The reason the firing squad bill has moved forward is that Wyoming has a death penalty and without the chemicals needed for lethal injection, the state needs to find a way to move forward with executions. House Judiciary Chairman Keith Gingery has worked for years to make many laws tougher and his efforts have landed more people in prison. But during a Judiciary Committee meeting he made his views on the death penalty know.
“I do not wish for the government to commit homicide on my behalf.”
Gingery called the death penalty nothing more than revenge. But Baggs Senator Larry Hicks quickly fired back and said it was not revenge, but justice.
“This is justice for those victims who were either brutally murdered, raped, tortured, imprisoned, this is not revenge. “
When the committee voted, House members strongly supported legislation doing away with the death penalty, while Senators opposed the bill, and it failed. Sheridan Senator Bruce Burns is the main proponent of the firing squad bill and a fan of the death penalty.
“Probably the majority of my constituents are still very much in favor of the death penalty and it makes it a relatively easy vote for me. But I think it should be held in reserve for those particularly brutal and heinous crimes that deserve it. “
Burns points out that Wyoming juries almost never approve a death penalty and most get life without parole. Burns is correct, Wyoming’s last execution was Mark Hopkinson in 1992.
Currently Dale Wayne Eaton is the only person on death row.
"I think the firing squad would be a train wreck. I mean what if they miss? Look at how embarrassed some of these other states are by their botched executions. I mean we are supposed to be going forward, we aren't supposed to be going back to the 19th century."
He was prosecuted by Natrona County District Attorney Mike Blonigen who says it’s a tool that prosecutors must have. But Blonigen also sees problems with the death penalty. He said Eaton has undergone years of appeals, and that’s part of what is wrong.
“You can’t just have the sentence, you need to have the penalty. And that means some reasonable possibility that, you know in a relative reasonable amount of time that a man is actually going to be executed if he is sentenced to death.”
Blonigen said more people would be on death row, but the high cost of prosecuting such cases, countless appeals, judicial rules, and surprising Supreme Court rulings limit these cases. For instance, Blonigen said poorer counties could almost go broke prosecuting a capital case. He says in the Eaton case the Public Defender got to spend a lot more than he did.
“You certainly want a guy to get a fair trial, but you know he doesn’t deserve to get a Cadillac and gold rimmed trial. Due process yes, but are we just funding these little communities of experts in this area. “
Blonigen says if Wyoming keeps the death penalty, the legislature needs reforms it to make it less difficult to get juries to approve death sentences and to make sure funds are equitable. He also wants some other reforms to make it more difficult to get cases overturned.
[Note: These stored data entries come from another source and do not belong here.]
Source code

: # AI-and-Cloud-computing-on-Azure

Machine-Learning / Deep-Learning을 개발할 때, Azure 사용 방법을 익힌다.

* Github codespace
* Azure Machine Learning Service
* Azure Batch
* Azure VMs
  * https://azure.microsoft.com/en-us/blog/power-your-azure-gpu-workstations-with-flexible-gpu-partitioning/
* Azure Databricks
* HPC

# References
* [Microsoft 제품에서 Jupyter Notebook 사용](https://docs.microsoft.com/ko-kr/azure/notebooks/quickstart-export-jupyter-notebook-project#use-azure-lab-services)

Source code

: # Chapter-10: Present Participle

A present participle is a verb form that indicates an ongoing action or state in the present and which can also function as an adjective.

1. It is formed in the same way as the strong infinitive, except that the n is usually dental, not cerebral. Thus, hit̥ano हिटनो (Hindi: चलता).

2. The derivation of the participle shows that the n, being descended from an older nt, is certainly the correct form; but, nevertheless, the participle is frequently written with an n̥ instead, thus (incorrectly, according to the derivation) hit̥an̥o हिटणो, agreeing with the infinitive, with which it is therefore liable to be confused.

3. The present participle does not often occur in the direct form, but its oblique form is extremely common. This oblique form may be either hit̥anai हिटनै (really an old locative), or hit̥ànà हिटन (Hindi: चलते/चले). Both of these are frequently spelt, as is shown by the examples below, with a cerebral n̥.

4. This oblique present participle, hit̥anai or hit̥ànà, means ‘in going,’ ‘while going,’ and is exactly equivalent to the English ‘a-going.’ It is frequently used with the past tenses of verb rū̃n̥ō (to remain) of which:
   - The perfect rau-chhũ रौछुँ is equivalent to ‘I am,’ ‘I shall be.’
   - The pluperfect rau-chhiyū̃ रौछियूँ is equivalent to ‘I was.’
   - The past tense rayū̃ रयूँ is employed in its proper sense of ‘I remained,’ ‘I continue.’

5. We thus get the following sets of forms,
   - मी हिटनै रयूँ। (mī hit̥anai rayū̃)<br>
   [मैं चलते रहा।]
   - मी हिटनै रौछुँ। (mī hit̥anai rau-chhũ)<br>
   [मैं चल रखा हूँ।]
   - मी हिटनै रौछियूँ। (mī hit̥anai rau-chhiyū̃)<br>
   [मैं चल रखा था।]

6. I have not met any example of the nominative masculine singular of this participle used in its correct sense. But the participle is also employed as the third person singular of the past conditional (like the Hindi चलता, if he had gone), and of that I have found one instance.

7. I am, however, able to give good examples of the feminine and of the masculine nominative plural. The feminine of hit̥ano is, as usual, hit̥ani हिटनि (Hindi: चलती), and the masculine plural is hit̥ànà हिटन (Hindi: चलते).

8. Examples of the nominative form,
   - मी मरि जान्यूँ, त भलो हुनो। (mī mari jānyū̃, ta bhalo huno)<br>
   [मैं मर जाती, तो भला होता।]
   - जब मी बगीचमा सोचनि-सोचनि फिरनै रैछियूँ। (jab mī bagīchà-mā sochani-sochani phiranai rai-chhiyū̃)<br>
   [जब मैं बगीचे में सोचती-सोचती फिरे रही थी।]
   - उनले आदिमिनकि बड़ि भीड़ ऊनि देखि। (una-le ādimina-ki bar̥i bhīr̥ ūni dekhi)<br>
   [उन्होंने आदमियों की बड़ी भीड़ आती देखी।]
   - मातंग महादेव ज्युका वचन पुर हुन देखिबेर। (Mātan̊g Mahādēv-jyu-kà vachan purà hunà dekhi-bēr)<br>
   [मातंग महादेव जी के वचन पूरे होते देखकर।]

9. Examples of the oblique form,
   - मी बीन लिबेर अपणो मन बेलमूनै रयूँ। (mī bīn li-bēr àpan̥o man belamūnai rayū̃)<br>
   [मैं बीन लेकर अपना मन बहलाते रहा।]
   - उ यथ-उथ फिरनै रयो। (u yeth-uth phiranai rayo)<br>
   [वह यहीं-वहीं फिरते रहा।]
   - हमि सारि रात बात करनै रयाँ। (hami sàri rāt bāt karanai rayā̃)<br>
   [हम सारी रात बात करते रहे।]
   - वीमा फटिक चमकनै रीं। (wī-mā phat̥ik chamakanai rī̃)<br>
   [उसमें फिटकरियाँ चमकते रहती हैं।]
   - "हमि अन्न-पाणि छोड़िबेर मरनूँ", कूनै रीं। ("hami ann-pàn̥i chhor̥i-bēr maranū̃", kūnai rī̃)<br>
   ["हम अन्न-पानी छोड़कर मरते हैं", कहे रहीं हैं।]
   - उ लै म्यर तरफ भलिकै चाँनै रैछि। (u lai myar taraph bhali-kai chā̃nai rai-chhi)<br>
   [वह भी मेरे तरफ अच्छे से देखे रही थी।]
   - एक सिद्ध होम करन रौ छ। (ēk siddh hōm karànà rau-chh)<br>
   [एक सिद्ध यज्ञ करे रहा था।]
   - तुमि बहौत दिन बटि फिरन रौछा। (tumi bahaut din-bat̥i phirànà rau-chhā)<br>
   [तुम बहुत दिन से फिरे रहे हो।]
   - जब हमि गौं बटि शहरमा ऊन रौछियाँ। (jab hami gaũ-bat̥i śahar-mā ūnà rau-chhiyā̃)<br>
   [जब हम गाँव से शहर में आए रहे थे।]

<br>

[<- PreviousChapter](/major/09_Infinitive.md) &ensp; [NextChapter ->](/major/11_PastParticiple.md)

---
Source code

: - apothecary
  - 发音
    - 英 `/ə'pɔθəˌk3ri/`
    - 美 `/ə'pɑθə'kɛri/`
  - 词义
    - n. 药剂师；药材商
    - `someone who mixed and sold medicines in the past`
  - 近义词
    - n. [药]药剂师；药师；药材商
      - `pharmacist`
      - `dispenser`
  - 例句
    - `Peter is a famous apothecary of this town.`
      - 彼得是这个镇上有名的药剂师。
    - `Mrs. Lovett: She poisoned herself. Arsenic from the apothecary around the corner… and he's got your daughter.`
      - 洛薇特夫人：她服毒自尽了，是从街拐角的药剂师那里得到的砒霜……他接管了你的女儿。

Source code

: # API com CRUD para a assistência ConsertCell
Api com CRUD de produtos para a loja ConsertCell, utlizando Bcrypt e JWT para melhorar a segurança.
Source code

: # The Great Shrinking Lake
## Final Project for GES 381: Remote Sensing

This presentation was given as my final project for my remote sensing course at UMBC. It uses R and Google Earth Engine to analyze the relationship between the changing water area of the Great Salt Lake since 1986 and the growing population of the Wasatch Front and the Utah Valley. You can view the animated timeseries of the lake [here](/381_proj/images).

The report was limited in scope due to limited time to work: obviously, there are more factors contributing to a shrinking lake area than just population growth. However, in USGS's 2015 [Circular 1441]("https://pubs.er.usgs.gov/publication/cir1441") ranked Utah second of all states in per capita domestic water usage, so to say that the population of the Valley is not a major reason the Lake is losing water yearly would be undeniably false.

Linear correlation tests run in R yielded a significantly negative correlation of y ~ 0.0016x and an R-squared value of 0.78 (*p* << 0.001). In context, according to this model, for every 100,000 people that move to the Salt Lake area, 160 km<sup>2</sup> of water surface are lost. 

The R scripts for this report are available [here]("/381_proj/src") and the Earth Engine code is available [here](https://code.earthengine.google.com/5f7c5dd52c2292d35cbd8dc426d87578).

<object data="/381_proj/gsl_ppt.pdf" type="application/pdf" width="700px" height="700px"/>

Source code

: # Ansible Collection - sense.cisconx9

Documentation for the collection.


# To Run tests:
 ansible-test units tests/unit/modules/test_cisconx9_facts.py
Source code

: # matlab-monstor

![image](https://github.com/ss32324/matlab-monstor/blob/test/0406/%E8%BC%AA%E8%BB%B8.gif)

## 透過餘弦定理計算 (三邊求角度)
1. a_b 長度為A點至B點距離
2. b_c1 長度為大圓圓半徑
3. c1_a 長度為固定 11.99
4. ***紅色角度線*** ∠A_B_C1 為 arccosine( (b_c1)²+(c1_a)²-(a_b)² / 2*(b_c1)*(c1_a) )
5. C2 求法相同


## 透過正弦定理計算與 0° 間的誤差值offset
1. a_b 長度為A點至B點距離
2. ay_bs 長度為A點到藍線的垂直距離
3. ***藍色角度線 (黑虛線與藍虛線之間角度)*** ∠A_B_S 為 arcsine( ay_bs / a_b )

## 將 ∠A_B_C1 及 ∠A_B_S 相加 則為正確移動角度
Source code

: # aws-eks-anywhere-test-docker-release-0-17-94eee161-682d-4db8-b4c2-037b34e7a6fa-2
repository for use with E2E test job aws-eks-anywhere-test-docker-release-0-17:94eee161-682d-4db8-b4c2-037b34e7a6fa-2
Defense Attorney Vaughn Neubauer has a different view. He says fast tracking the process would be a terrible idea. Neubauer has handled several murder cases and was Eaton’s attorney.
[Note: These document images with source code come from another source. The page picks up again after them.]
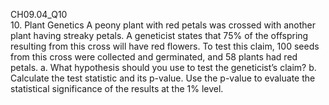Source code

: CH09.04_Q10  
10. Plant Genetics A peony plant with red petals was crossed with another plant having streaky petals. A geneticist states that 75% of the offspring resulting from this cross will have red flowers. To test this claim, 100
seeds from this cross were collected and germinated, and 58 plants had red petals.
a. What hypothesis should you use to test the geneticist’s claim?
b. Calculate the test statistic and its p-value. Use the p-value to evaluate the statistical significance of the results at the 1% level.
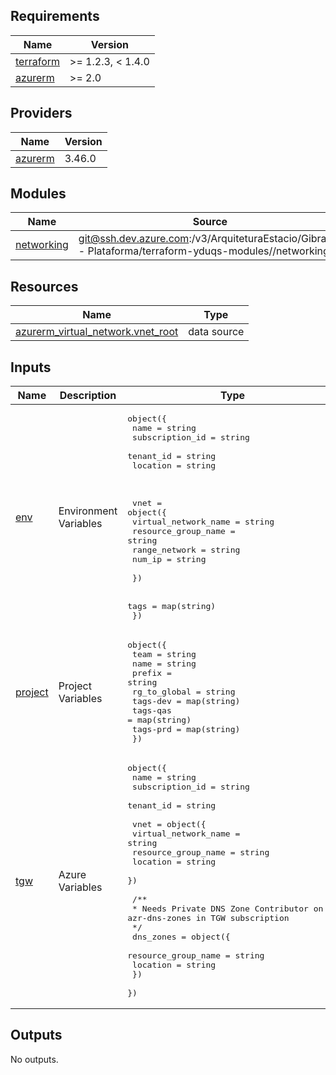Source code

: <!-- BEGIN_TF_DOCS -->
## Requirements

| Name | Version |
|------|---------|
| <a name="requirement_terraform"></a> [terraform](#requirement\_terraform) | >= 1.2.3, < 1.4.0 |
| <a name="requirement_azurerm"></a> [azurerm](#requirement\_azurerm) | >= 2.0 |

## Providers

| Name | Version |
|------|---------|
| <a name="provider_azurerm"></a> [azurerm](#provider\_azurerm) | 3.46.0 |

## Modules

| Name | Source | Version |
|------|--------|---------|
| <a name="module_networking"></a> [networking](#module\_networking) | git@ssh.dev.azure.com:/v3/ArquiteturaEstacio/Gibraltar - Plataforma/terraform-yduqs-modules//networking | n/a |

## Resources

| Name | Type |
|------|------|
| [azurerm_virtual_network.vnet_root](https://registry.terraform.io/providers/hashicorp/azurerm/latest/docs/data-sources/virtual_network) | data source |

## Inputs

| Name | Description | Type | Default | Required |
|------|-------------|------|---------|:--------:|
| <a name="input_env"></a> [env](#input\_env) | Environment Variables | <pre>object({<br>    name            = string<br>    subscription_id = string<br>    tenant_id       = string<br>    location        = string<br><br><br><br>    vnet = object({<br>      virtual_network_name = string<br>      resource_group_name  = string<br>      range_network        = string<br>      num_ip               = string<br><br>    })<br><br>    tags = map(string)<br>  })</pre> | n/a | yes |
| <a name="input_project"></a> [project](#input\_project) | Project Variables | <pre>object({<br>    team         = string<br>    name         = string<br>    prefix       = string<br>    rg_to_global = string<br>    tags-dev     = map(string)<br>    tags-qas     = map(string)<br>    tags-prd     = map(string)<br>  })</pre> | n/a | yes |
| <a name="input_tgw"></a> [tgw](#input\_tgw) | Azure Variables | <pre>object({<br>    name            = string<br>    subscription_id = string<br>    tenant_id       = string<br><br>    vnet = object({<br>      virtual_network_name = string<br>      resource_group_name  = string<br>      location             = string<br>    })<br><br>    /**<br>     * Needs Private DNS Zone Contributor on rg azr-dns-zones in TGW subscription<br>    */<br>    dns_zones = object({<br>      resource_group_name = string<br>      location            = string<br>    })<br>  })</pre> | n/a | yes |

## Outputs

No outputs.
<!-- END_TF_DOCS -->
He has a number of problems with the death penalty, not the least of which is the fact that he accuses prosecutors of using it as a bargaining chip.
“I think what it does is give an inordinate amount of power to a county attorney. It basically allows him to wave a loaded gun around and threaten people with things they shouldn’t be threatening with.”
Blonigen says he agrees that approach is wrong, but Neubauer says it still happens. He says the legislature’s interest in the firing squad is makes his opposition even stronger.
“I think the firing squad would be a train wreck. I mean what if they miss? Look at how embarrassed some of these other states are by their botched executions. I mean we are supposed to be going forward, we aren’t supposed to be going back to the 19th century.”
Blonigen and Neubauer do agree on one thing. The death penalty does not deter crime. Studies also show something else. During the Hopkinson execution opponents argued that it would have been cheaper for the state to keep Hopkinson in prison as opposed to the price the state paid to execute him. Steve Lindly of the Department of Corrections says when you factor in the cost the state bears in the appeals process, that’s still the case.
“It’s generally, I think fairly well documented, that the appellate process is more costly than housing a person for a life sentence, by a substantial degree.”
Although the committee defeated the bill that would abolish the death penalty, individual lawmakers say they will draft similar legislation to be ready when the legislature meets in January.